STOCKTON ON TEES TO SEATON CAREW.
I’m a bit late writing up this report for yesterday but better late than never … This was a short walk of ten miles from Stockton on Tees along the northern, industrialised flank of the river Tees to the seaside town of Seaton Carew just North of the Tees Estuary.
It was an uneventful walk and I took my time as it was a semi-rest day as I was feeling the aftermath of the exertions of the previous few days. The weather was reasonably pleasant with only a light flurry of rain, little wind and even a glimmer of sunshine onwards the end of the day.
I rather like Seaton Carew. It is a pleasant seaside town tightly flanked by heavily industrialised areas to the North (Hartlepool) and South (Teeside) between which it sits reassuringly like a rose among thorns. The fascinating juxtaposition of natural beauty and human depredations that results makes for a beguiling aesthetic that is reflected in the photos I took for the day’s album.
And an added reassurance that we may well be entering by increments into a cleaner, more golden age is the presence of yet another wind farm just off shore.
Here the eclectic mix of human and natural elements is as thorough and almost harmonious as anywhere I have seen. The natural beauty of the bay is flanked by the aggressive works of Man that yet display in the tangled towers and chimneys and the bluish smoke that delicately lends the evening sky an aesthetic of their own. Tankers ply the offshore swell like whales, moving past a backdrop of wind turbines turning in the same breeze that carries the gulls and stirs the leaves of the promenade palms.
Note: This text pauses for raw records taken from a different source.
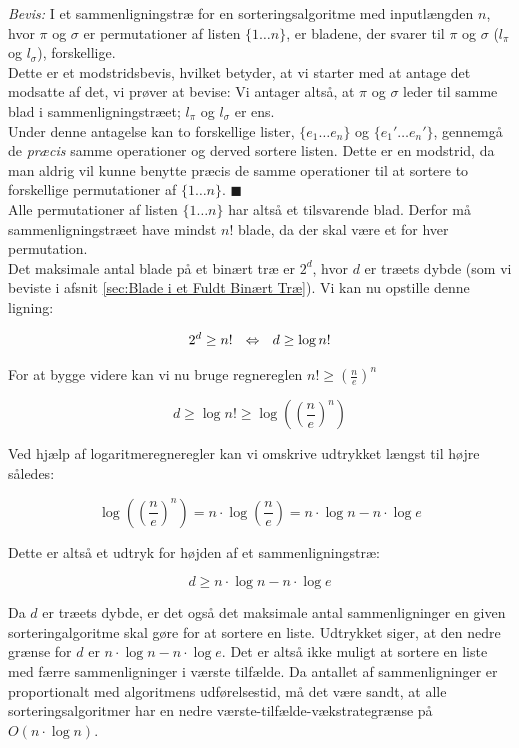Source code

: \emph{Bevis:} I et sammenligningstræ for en sorteringsalgoritme med inputlængden $n$, hvor $\pi$ og $\sigma$ er permutationer af listen $\{1 \dots n\}$, er bladene, der svarer til $\pi$ og $\sigma$ ($l_{\pi}$ og $l_{\sigma}$), forskellige.\\

Dette er et modstridsbevis, hvilket betyder, at vi starter med at antage det modsatte af det, vi prøver at bevise: Vi antager altså, at $\pi$ og $\sigma$ leder til samme blad i sammenligningstræet; $l_{\pi}$ og $l_{\sigma}$ er ens.\\

Under denne antagelse kan to forskellige lister, $\{e_1 \dots e_n\}$ og $\{e_1' \dots e_n'\}$, gennemgå de \emph{præcis} samme operationer og derved sortere listen. Dette er en modstrid, da man aldrig vil kunne benytte præcis de samme operationer til at sortere to forskellige permutationer af $\{1 \dots n\}$. $\blacksquare$ \\


Alle permutationer af listen $\{1 \dots n\}$ har altså et tilsvarende blad. Derfor må sammenligningstræet have mindst $n!$ blade, da der skal være et for hver permutation.\\

Det maksimale antal blade på et binært træ er $2^d$, hvor $d$ er træets dybde (som vi beviste i afsnit \ref{sec:Blade i et Fuldt Binært Træ}). Vi kan nu opstille denne ligning:


$$2^d \geq n! \:\:\:\Leftrightarrow\:\:\: d \geq \log n!$$

For at bygge videre kan vi nu bruge regnereglen $n! \geq \left( \frac{n}{e} \right)^n$

$$d \geq \log n! \geq \log \left(\left(\frac{n}{e}\right)^n\right)$$

Ved hjælp af logaritmeregneregler kan vi omskrive udtrykket længst til højre således:

$$\log \left(\left(\frac{n}{e}\right)^n\right) = n \cdot \log \left(\frac{n}{e} \right) = n \cdot \log n - n \cdot \log e$$

Dette er altså et udtryk for højden af et sammenligningstræ:

$$d \geq n \cdot \log n - n \cdot \log e$$

Da $d$ er træets dybde, er det også det maksimale antal sammenligninger en given sorteringalgoritme skal gøre for at sortere en liste. Udtrykket siger, at den nedre grænse for $d$ er $n \cdot \log n - n \cdot \log e$. Det er altså ikke muligt at sortere en liste med færre sammenligninger i værste tilfælde. Da antallet af sammenligninger er proportionalt med algoritmens udførelsestid, må det være sandt, at alle sorteringsalgoritmer har en nedre værste-tilfælde-vækstrategrænse på $O(n \cdot \log n)$.


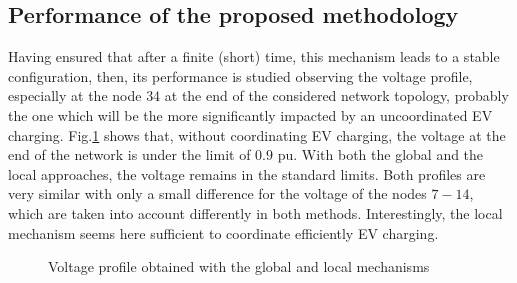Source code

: \documentclass[journal]{IEEEtran}
\begin{document}
\subsection{Performance of the proposed methodology}


Having ensured that after a finite (short) time, this mechanism leads to a stable configuration, then, its performance is studied observing the voltage profile, especially at the node $34$ at the end of the considered network topology, probably the one which will be the more significantly impacted by an uncoordinated EV charging. Fig.\ref{fig:VProf} shows that, without coordinating EV charging, the voltage at the end of the network is under the limit of $0.9$ pu. With both the global and the local approaches, the voltage remains in the standard limits. Both profiles are very similar with only a small difference for the voltage of the nodes $7-14$, which are taken into account differently in both methods. Interestingly, the local mechanism seems here sufficient to coordinate efficiently EV charging. 



\begin{figure}[tbp]\vspace{-3mm}
\begin{center}\vspace{-2mm}
\vspace{-2mm}
\caption{Voltage profile obtained with the global and local mechanisms}
\label{fig:VProf} 
\end{center}\vspace{-5mm}
\end{figure}

\medskip
\end{document}
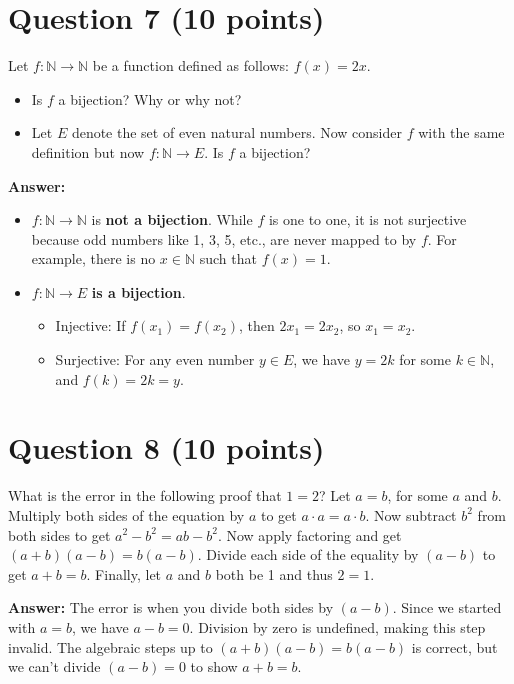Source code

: \documentclass[12pt]{article}
\begin{document}
\section*{Question 7 (10 points)}
Let $f: \mathbb{N} \to \mathbb{N}$ be a function defined as follows: $f(x) = 2x$.
\begin{itemize}
    \item Is $f$ a bijection? Why or why not?
    \item Let $E$ denote the set of even natural numbers. Now consider $f$ with the same definition but now $f: \mathbb{N} \to E$. Is $f$ a bijection?
\end{itemize}

\textbf{Answer:}
\begin{itemize}
    \item $f: \mathbb{N} \to \mathbb{N}$ is \textbf{not a bijection}. While $f$ is one to one, it is not surjective because odd numbers like 1, 3, 5, etc., are never mapped to by $f$. For example, there is no $x \in \mathbb{N}$ such that $f(x) = 1$.
    
    \item $f: \mathbb{N} \to E$ \textbf{is a bijection}. 
    \begin{itemize}
        \item Injective: If $f(x_1) = f(x_2)$, then $2x_1 = 2x_2$, so $x_1 = x_2$.
        \item Surjective: For any even number $y \in E$, we have $y = 2k$ for some $k \in \mathbb{N}$, and $f(k) = 2k = y$.
    \end{itemize}
\end{itemize}

\section*{Question 8 (10 points)}
What is the error in the following proof that $1 = 2$? Let $a = b$, for some $a$ and $b$. Multiply both sides of the equation by $a$ to get $a \cdot a = a \cdot b$. Now subtract $b^2$ from both sides to get $a^2 - b^2 = ab - b^2$. Now apply factoring and get $(a + b)(a - b) = b(a - b)$. Divide each side of the equality by $(a - b)$ to get $a + b = b$. Finally, let $a$ and $b$ both be 1 and thus $2 = 1$.

\textbf{Answer:}
The error is when you divide both sides by $(a - b)$. Since we started with $a = b$, we have $a - b = 0$. Division by zero is undefined, making this step invalid. The algebraic steps up to $(a + b)(a - b) = b(a - b)$ is correct, but we can't divide $(a - b) = 0$ to show $a + b = b$.
\end{document}
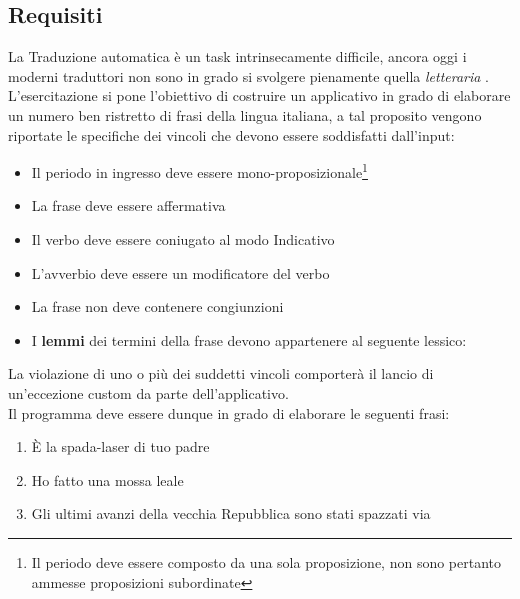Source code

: \subsection{Requisiti}
\label{sec:requisiti}
La Traduzione automatica è un task intrinsecamente difficile, ancora oggi i moderni traduttori non sono in grado si svolgere pienamente quella \textit{letteraria} \cite{book}. \\
L'esercitazione  si pone l'obiettivo di costruire un applicativo in grado di elaborare un numero ben ristretto di frasi della lingua italiana, a tal proposito vengono riportate le specifiche dei vincoli che devono essere soddisfatti dall'input:
\begin{itemize}[label=$\ast$]
	\item Il periodo in ingresso deve essere mono-proposizionale\footnote{Il periodo deve essere composto da una sola proposizione, non sono pertanto ammesse proposizioni subordinate} 
	\item La frase deve essere affermativa
	\item Il verbo deve essere coniugato al modo Indicativo
	\item L'avverbio deve essere un modificatore del verbo
	\item La frase non deve contenere congiunzioni
	\item I \textbf{lemmi} dei termini della frase devono appartenere al seguente lessico:
	  
	
	
\end{itemize}
La violazione di uno o più dei suddetti vincoli comporterà il lancio di un'eccezione custom da parte dell'applicativo. \\
Il programma deve essere dunque in grado di elaborare le seguenti frasi:
\begin{enumerate}[label=(\roman*)]
	\item È la spada-laser di tuo padre
	\item Ho fatto una mossa leale
	\item Gli ultimi avanzi della vecchia Repubblica sono stati spazzati via
\end{enumerate}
I almost felt a poem coming on, but the poetry I had planned to write whilst walking the shores of Blighty has thus far eluded me. The effort of walking so many miles each day up hills, through rain and against unrelenting winds, the soreness of my feet and the ache in my back have preoccupied me more than I imagined they would. Some blokes have managed to write poetry in the ruddy trenches, with shrapnel buzzing around their ears, mud up to their haunches and trench foot rotting their toes. I take my hat off to them: I’m not one of them.
I’m sure though that inspiration is sitting there like stored potential stoked by the steady drip feed of sights and sounds and changed realities and will find release once this ordeal is over.
This walk is proving very, very hard to do and is testing my persistence mightily but all I have to do is remind myself of the purpose behind it and all the people who have supported it and I just keep going. The only way to go is forward.
I arrived relatively early for once and stayed at the Norton Hotel right on the seafront at Seaton Carew. The owners very kindly gave me a room for the night and it is very much appreciated as the kindness of people once again spared me the horrors of camping (did I mention I hate camping? I will do it if I have to but don’t ask me to like it.)